In Bowen, Queensland, the only current Australian commercial farm of black-lip rock oysters has been operating for quite a few years now. This farm has been solely operating using wild spat collection techniques and mainly selling locally due to the high demand for the product. This, however, may soon change as researchers in the DAF Queensland's new Bribie Island Research Centre Oyster Hatchery have just produced over 500,000 spat, proving the possibility of hatchery stock for future commercial production.

The Cooperative Research Centre for Developing Northern Australia (CRCNA) is also running a three-year project worth , set to finish on 30 September 2023 to conduct research on issues affecting the tropical rock oyster industry across WA and NT, hoping to develop a new aquaculture industry for the region which will create jobs for 500+ people. Project participants include the Yagbani Aboriginal Corporation and the Anindilyakwa Land Council in the NT, and the Murujuga Aboriginal Corporation in WA. The activity is seen as both culturally appropriate and sustainable, and an opportunity to run economic development projects under Aboriginal custodianship. Hatcheries have been developed at Darwin and work is being done at James Cook University in Queensland. Oyster farms on South Goulburn Island, the Pilbara coast (Dampier Peninsula) have been producing oysters for Darwin restaurants, and Bowen (Qld) already has infrastructure to air-freight fish to Asia, which could be used for the export of oysters.

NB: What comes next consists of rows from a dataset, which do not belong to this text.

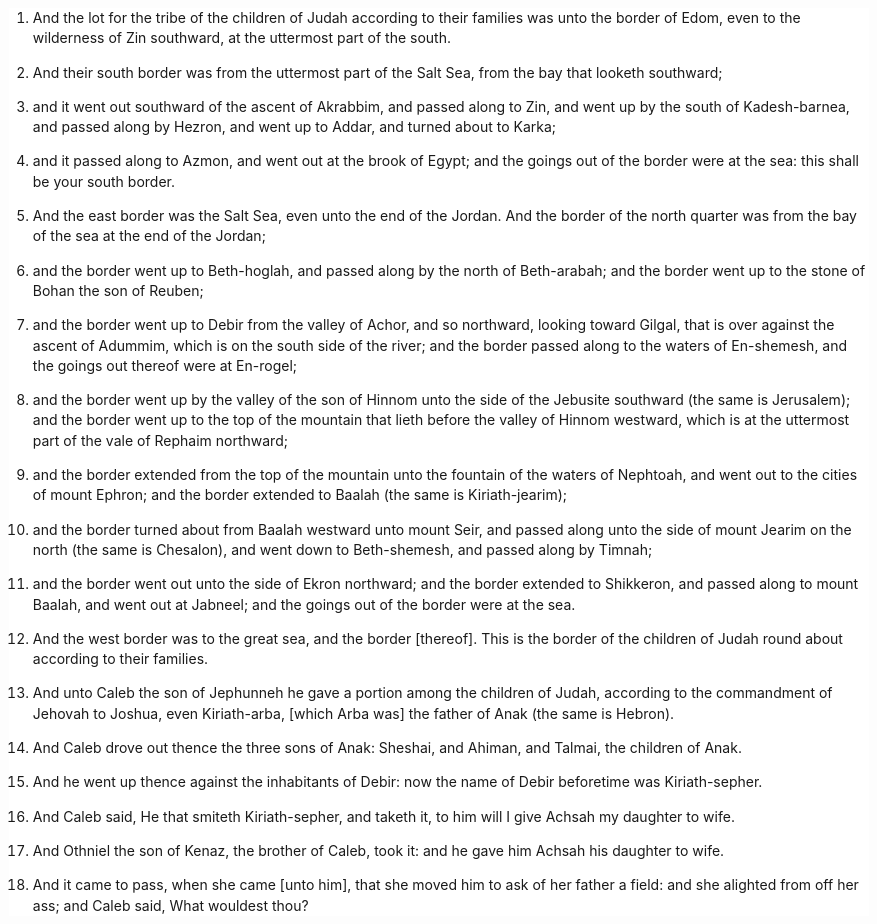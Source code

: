 1. And the lot for the tribe of the children of Judah according to their families was unto the border of Edom, even to the wilderness of Zin southward, at the uttermost part of the south.

2. And their south border was from the uttermost part of the Salt Sea, from the bay that looketh southward;

3. and it went out southward of the ascent of Akrabbim, and passed along to Zin, and went up by the south of Kadesh-barnea, and passed along by Hezron, and went up to Addar, and turned about to Karka;

4. and it passed along to Azmon, and went out at the brook of Egypt; and the goings out of the border were at the sea: this shall be your south border.

5. And the east border was the Salt Sea, even unto the end of the Jordan. And the border of the north quarter was from the bay of the sea at the end of the Jordan;

6. and the border went up to Beth-hoglah, and passed along by the north of Beth-arabah; and the border went up to the stone of Bohan the son of Reuben;

7. and the border went up to Debir from the valley of Achor, and so northward, looking toward Gilgal, that is over against the ascent of Adummim, which is on the south side of the river; and the border passed along to the waters of En-shemesh, and the goings out thereof were at En-rogel;

8. and the border went up by the valley of the son of Hinnom unto the side of the Jebusite southward (the same is Jerusalem); and the border went up to the top of the mountain that lieth before the valley of Hinnom westward, which is at the uttermost part of the vale of Rephaim northward;

9. and the border extended from the top of the mountain unto the fountain of the waters of Nephtoah, and went out to the cities of mount Ephron; and the border extended to Baalah (the same is Kiriath-jearim);

10. and the border turned about from Baalah westward unto mount Seir, and passed along unto the side of mount Jearim on the north (the same is Chesalon), and went down to Beth-shemesh, and passed along by Timnah;

11. and the border went out unto the side of Ekron northward; and the border extended to Shikkeron, and passed along to mount Baalah, and went out at Jabneel; and the goings out of the border were at the sea.

12. And the west border was to the great sea, and the border [thereof]. This is the border of the children of Judah round about according to their families.

13. And unto Caleb the son of Jephunneh he gave a portion among the children of Judah, according to the commandment of Jehovah to Joshua, even Kiriath-arba, [which Arba was] the father of Anak (the same is Hebron).

14. And Caleb drove out thence the three sons of Anak: Sheshai, and Ahiman, and Talmai, the children of Anak.

15. And he went up thence against the inhabitants of Debir: now the name of Debir beforetime was Kiriath-sepher.

16. And Caleb said, He that smiteth Kiriath-sepher, and taketh it, to him will I give Achsah my daughter to wife.

17. And Othniel the son of Kenaz, the brother of Caleb, took it: and he gave him Achsah his daughter to wife.

18. And it came to pass, when she came [unto him], that she moved him to ask of her father a field: and she alighted from off her ass; and Caleb said, What wouldest thou?
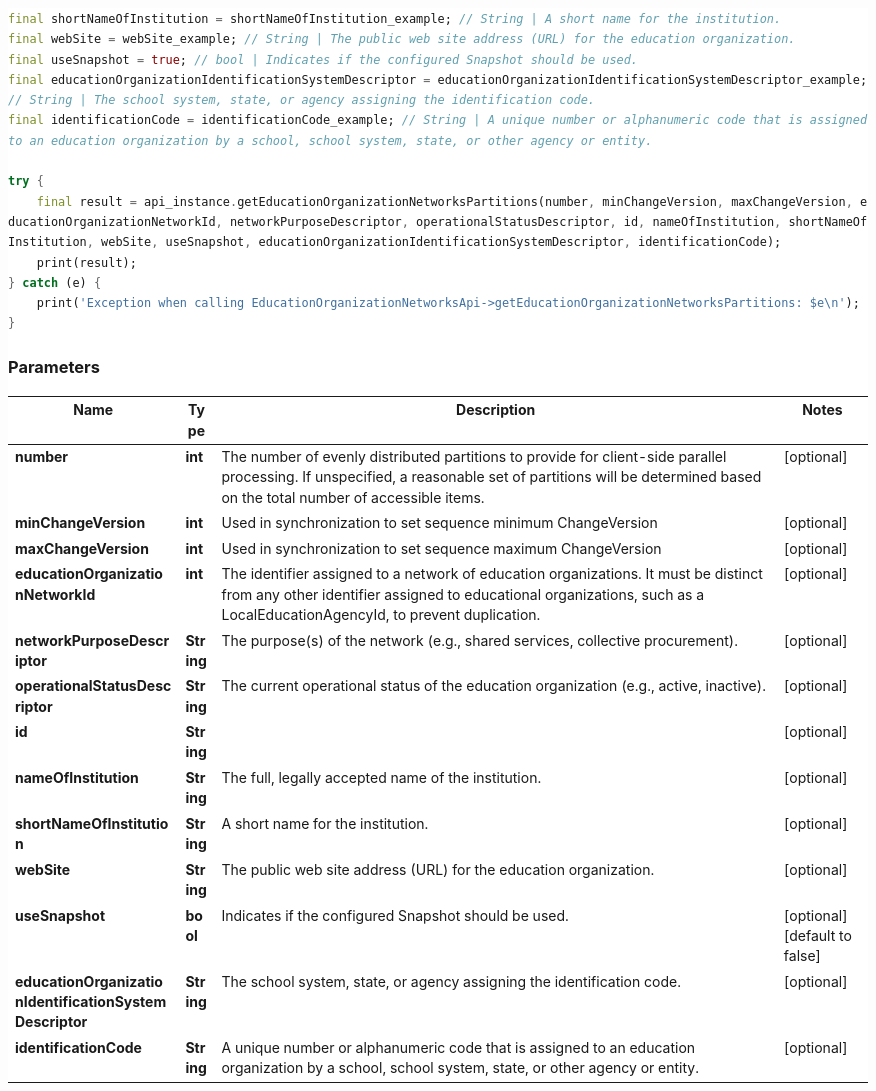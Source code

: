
 ```dart
final shortNameOfInstitution = shortNameOfInstitution_example; // String | A short name for the institution.
final webSite = webSite_example; // String | The public web site address (URL) for the education organization.
final useSnapshot = true; // bool | Indicates if the configured Snapshot should be used.
final educationOrganizationIdentificationSystemDescriptor = educationOrganizationIdentificationSystemDescriptor_example; // String | The school system, state, or agency assigning the identification code.
final identificationCode = identificationCode_example; // String | A unique number or alphanumeric code that is assigned to an education organization by a school, school system, state, or other agency or entity.

try {
    final result = api_instance.getEducationOrganizationNetworksPartitions(number, minChangeVersion, maxChangeVersion, educationOrganizationNetworkId, networkPurposeDescriptor, operationalStatusDescriptor, id, nameOfInstitution, shortNameOfInstitution, webSite, useSnapshot, educationOrganizationIdentificationSystemDescriptor, identificationCode);
    print(result);
} catch (e) {
    print('Exception when calling EducationOrganizationNetworksApi->getEducationOrganizationNetworksPartitions: $e\n');
}
```

### Parameters

Name | Type | Description  | Notes
------------- | ------------- | ------------- | -------------
 **number** | **int**| The number of evenly distributed partitions to provide for client-side parallel processing. If unspecified, a reasonable set of partitions will be determined based on the total number of accessible items. | [optional] 
 **minChangeVersion** | **int**| Used in synchronization to set sequence minimum ChangeVersion | [optional] 
 **maxChangeVersion** | **int**| Used in synchronization to set sequence maximum ChangeVersion | [optional] 
 **educationOrganizationNetworkId** | **int**| The identifier assigned to a network of education organizations. It must be distinct from any other identifier assigned to educational organizations, such as a LocalEducationAgencyId, to prevent duplication. | [optional] 
 **networkPurposeDescriptor** | **String**| The purpose(s) of the network (e.g., shared services, collective procurement). | [optional] 
 **operationalStatusDescriptor** | **String**| The current operational status of the education organization (e.g., active, inactive). | [optional] 
 **id** | **String**|  | [optional] 
 **nameOfInstitution** | **String**| The full, legally accepted name of the institution. | [optional] 
 **shortNameOfInstitution** | **String**| A short name for the institution. | [optional] 
 **webSite** | **String**| The public web site address (URL) for the education organization. | [optional] 
 **useSnapshot** | **bool**| Indicates if the configured Snapshot should be used. | [optional] [default to false]
 **educationOrganizationIdentificationSystemDescriptor** | **String**| The school system, state, or agency assigning the identification code. | [optional] 
 **identificationCode** | **String**| A unique number or alphanumeric code that is assigned to an education organization by a school, school system, state, or other agency or entity. | [optional] 

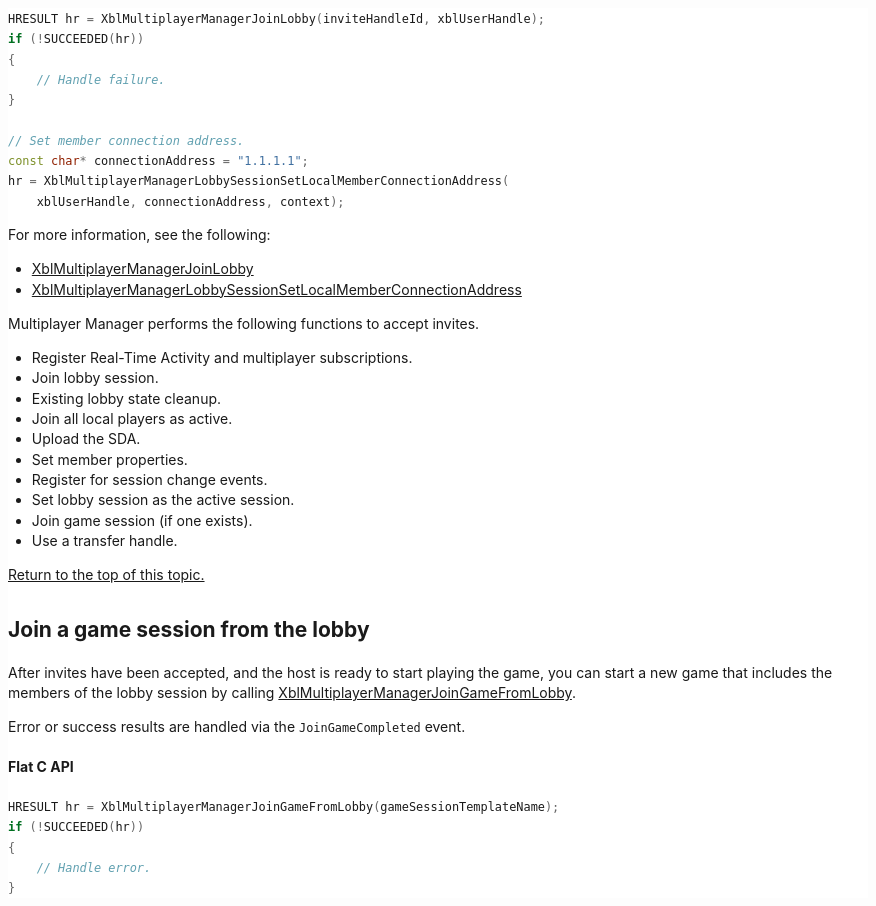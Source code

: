 
```cpp
HRESULT hr = XblMultiplayerManagerJoinLobby(inviteHandleId, xblUserHandle);
if (!SUCCEEDED(hr))
{
    // Handle failure.
}

// Set member connection address.
const char* connectionAddress = "1.1.1.1";
hr = XblMultiplayerManagerLobbySessionSetLocalMemberConnectionAddress(
    xblUserHandle, connectionAddress, context);
```


For more information, see the following:
* [XblMultiplayerManagerJoinLobby](../../../../../reference/live/xsapi-c/multiplayer_manager_c/functions/xblmultiplayermanagerjoinlobby.md)
* [XblMultiplayerManagerLobbySessionSetLocalMemberConnectionAddress](../../../../../reference/live/xsapi-c/multiplayer_manager_c/functions/xblmultiplayermanagerlobbysessionsetlocalmemberconnectionaddress.md)



Multiplayer Manager performs the following functions to accept invites.

* Register Real-Time Activity and multiplayer subscriptions.
* Join lobby session.
* Existing lobby state cleanup.
* Join all local players as active.
* Upload the SDA.
* Set member properties.
* Register for session change events.
* Set lobby session as the active session.
* Join game session (if one exists).
* Use a transfer handle.

 [Return to the top of this topic.](#top)

## Join a game session from the lobby <a id="join-game"></a>

After invites have been accepted, and the host is ready to start playing the game, you can start a new game that includes the members of the lobby session by calling [XblMultiplayerManagerJoinGameFromLobby](../../../../../reference/live/xsapi-c/multiplayer_manager_c/functions/xblmultiplayermanagerjoingamefromlobby.md).

Error or success results are handled via the `JoinGameCompleted` event.

#### Flat C API


```cpp
HRESULT hr = XblMultiplayerManagerJoinGameFromLobby(gameSessionTemplateName);
if (!SUCCEEDED(hr))
{
    // Handle error.
}
```
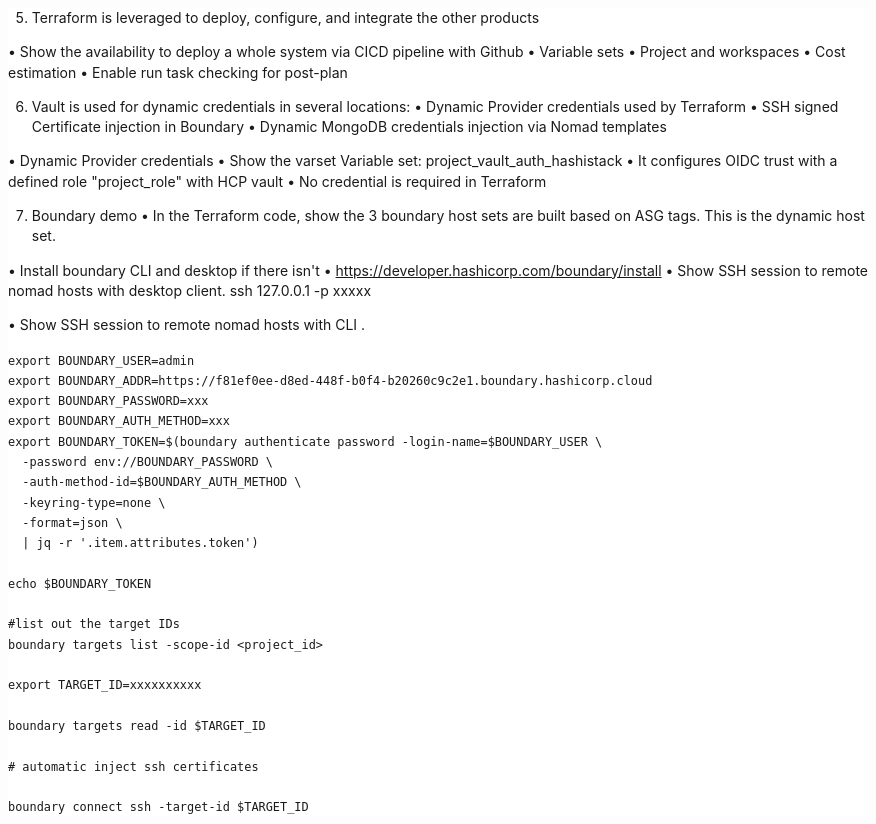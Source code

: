 5. Terraform is leveraged to deploy, configure, and integrate the other products

  • Show the availability to deploy a whole system via CICD pipeline with Github
  • Variable sets
  • Project and workspaces
  • Cost estimation
  • Enable run task checking for post-plan


6. Vault is used for dynamic credentials in several locations:
  • Dynamic Provider credentials used by Terraform
  • SSH signed Certificate injection in Boundary
  • Dynamic MongoDB credentials injection via Nomad templates
  
• Dynamic Provider credentials
  • Show the varset Variable set: project_vault_auth_hashistack
  • It configures OIDC trust with a defined role "project_role" with HCP vault
  • No credential is required in Terraform

7. Boundary demo
  • In the Terraform code, show the 3 boundary host sets are built based on ASG tags. This is the dynamic host set. 
  
  • Install boundary CLI and desktop if there isn't
  • https://developer.hashicorp.com/boundary/install
  • Show SSH session to remote nomad hosts with desktop client.
  ssh 127.0.0.1 -p xxxxx

  • Show SSH session to remote nomad hosts with CLI .
```
export BOUNDARY_USER=admin
export BOUNDARY_ADDR=https://f81ef0ee-d8ed-448f-b0f4-b20260c9c2e1.boundary.hashicorp.cloud
export BOUNDARY_PASSWORD=xxx
export BOUNDARY_AUTH_METHOD=xxx
export BOUNDARY_TOKEN=$(boundary authenticate password -login-name=$BOUNDARY_USER \
  -password env://BOUNDARY_PASSWORD \
  -auth-method-id=$BOUNDARY_AUTH_METHOD \
  -keyring-type=none \
  -format=json \
  | jq -r '.item.attributes.token')

echo $BOUNDARY_TOKEN

#list out the target IDs
boundary targets list -scope-id <project_id>

export TARGET_ID=xxxxxxxxxx

boundary targets read -id $TARGET_ID

# automatic inject ssh certificates

boundary connect ssh -target-id $TARGET_ID

```
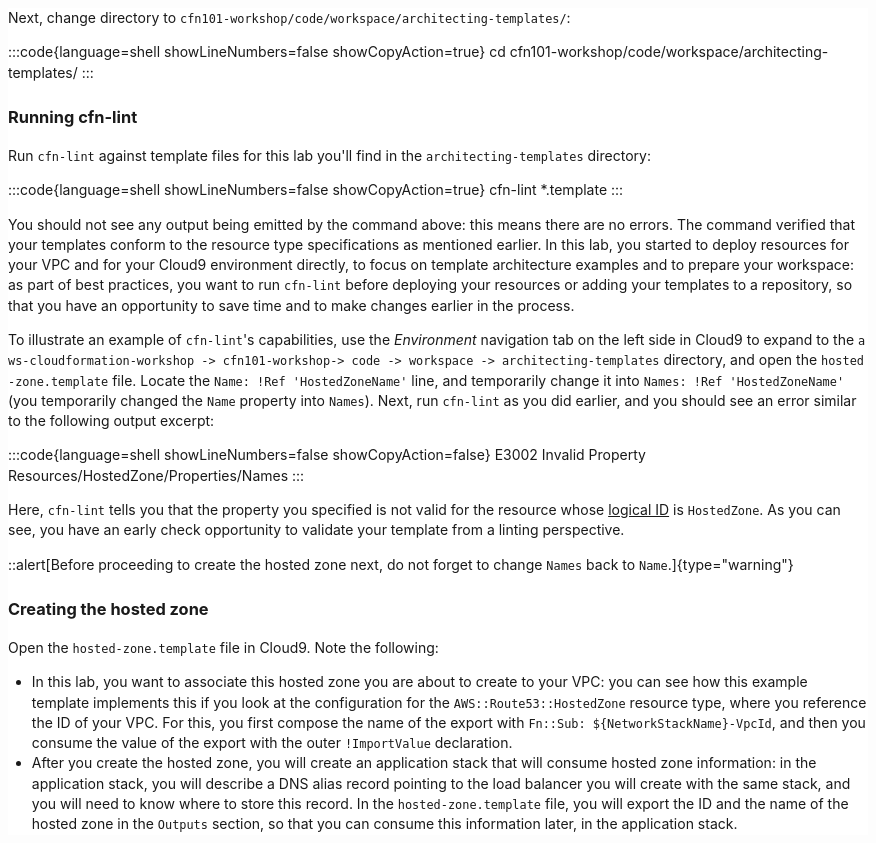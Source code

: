 Next, change directory to `cfn101-workshop/code/workspace/architecting-templates/`:

:::code{language=shell showLineNumbers=false showCopyAction=true}
cd cfn101-workshop/code/workspace/architecting-templates/
:::



### Running cfn-lint

Run `cfn-lint` against template files for this lab you'll find in the `architecting-templates` directory:

:::code{language=shell showLineNumbers=false showCopyAction=true}
cfn-lint *.template
:::

You should not see any output being emitted by the command above: this means there are no errors. The command verified that your templates conform to the resource type specifications as mentioned earlier. In this lab, you started to deploy resources for your VPC and for your Cloud9 environment directly, to focus on template architecture examples and to prepare your workspace: as part of best practices, you want to run `cfn-lint` before deploying your resources or adding your templates to a repository, so that you have an opportunity to save time and to make changes earlier in the process.

To illustrate an example of `cfn-lint`'s capabilities, use the *Environment* navigation tab on the left side in Cloud9 to expand to the `aws-cloudformation-workshop -> cfn101-workshop-> code -> workspace -> architecting-templates` directory, and open the `hosted-zone.template` file.  Locate the `Name: !Ref 'HostedZoneName'` line, and temporarily change it into `Names: !Ref 'HostedZoneName'` (you temporarily changed the `Name` property into `Names`). Next, run `cfn-lint` as you did earlier, and you should see an error similar to the following output excerpt:

:::code{language=shell showLineNumbers=false showCopyAction=false}
E3002 Invalid Property Resources/HostedZone/Properties/Names
:::

Here, `cfn-lint` tells you that the property you specified is not valid for the resource whose [logical ID](https://docs.aws.amazon.com/AWSCloudFormation/latest/UserGuide/resources-section-structure.html) is `HostedZone`. As you can see, you have an early check opportunity to validate your template from a linting perspective.

::alert[Before proceeding to create the hosted zone next, do not forget to change `Names` back to `Name`.]{type="warning"}



### Creating the hosted zone

Open the `hosted-zone.template` file in Cloud9. Note the following:

* In this lab, you want to associate this hosted zone you are about to create to your VPC: you can see how this example template implements this if you look at the configuration for the `AWS::Route53::HostedZone` resource type, where you reference the ID of your VPC. For this, you first compose the name of the export with `Fn::Sub: ${NetworkStackName}-VpcId`, and then you consume the value of the export with the outer `!ImportValue` declaration.
* After you create the hosted zone, you will create an application stack that will consume hosted zone information: in the application stack, you will describe a DNS alias record pointing to the load balancer you will create with the same stack, and you will need to know where to store this record. In the `hosted-zone.template` file, you will export the ID and the name of the hosted zone in the `Outputs` section, so that you can consume this information later, in the application stack.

In May 2020 a major milestone was achieved in WA, when stock collected at Cone Bay in the Kimberley was used for breeding at the marine shellfish hatchery in the suburb of Hillarys in Perth. The spat was grown in the hatchery and relocated to one of the trial sites on the coast off Karratha and Derby, at specially selected sites at Cossack and West Lewis Island. This was the first time that the oysters had been commercially grown in WA.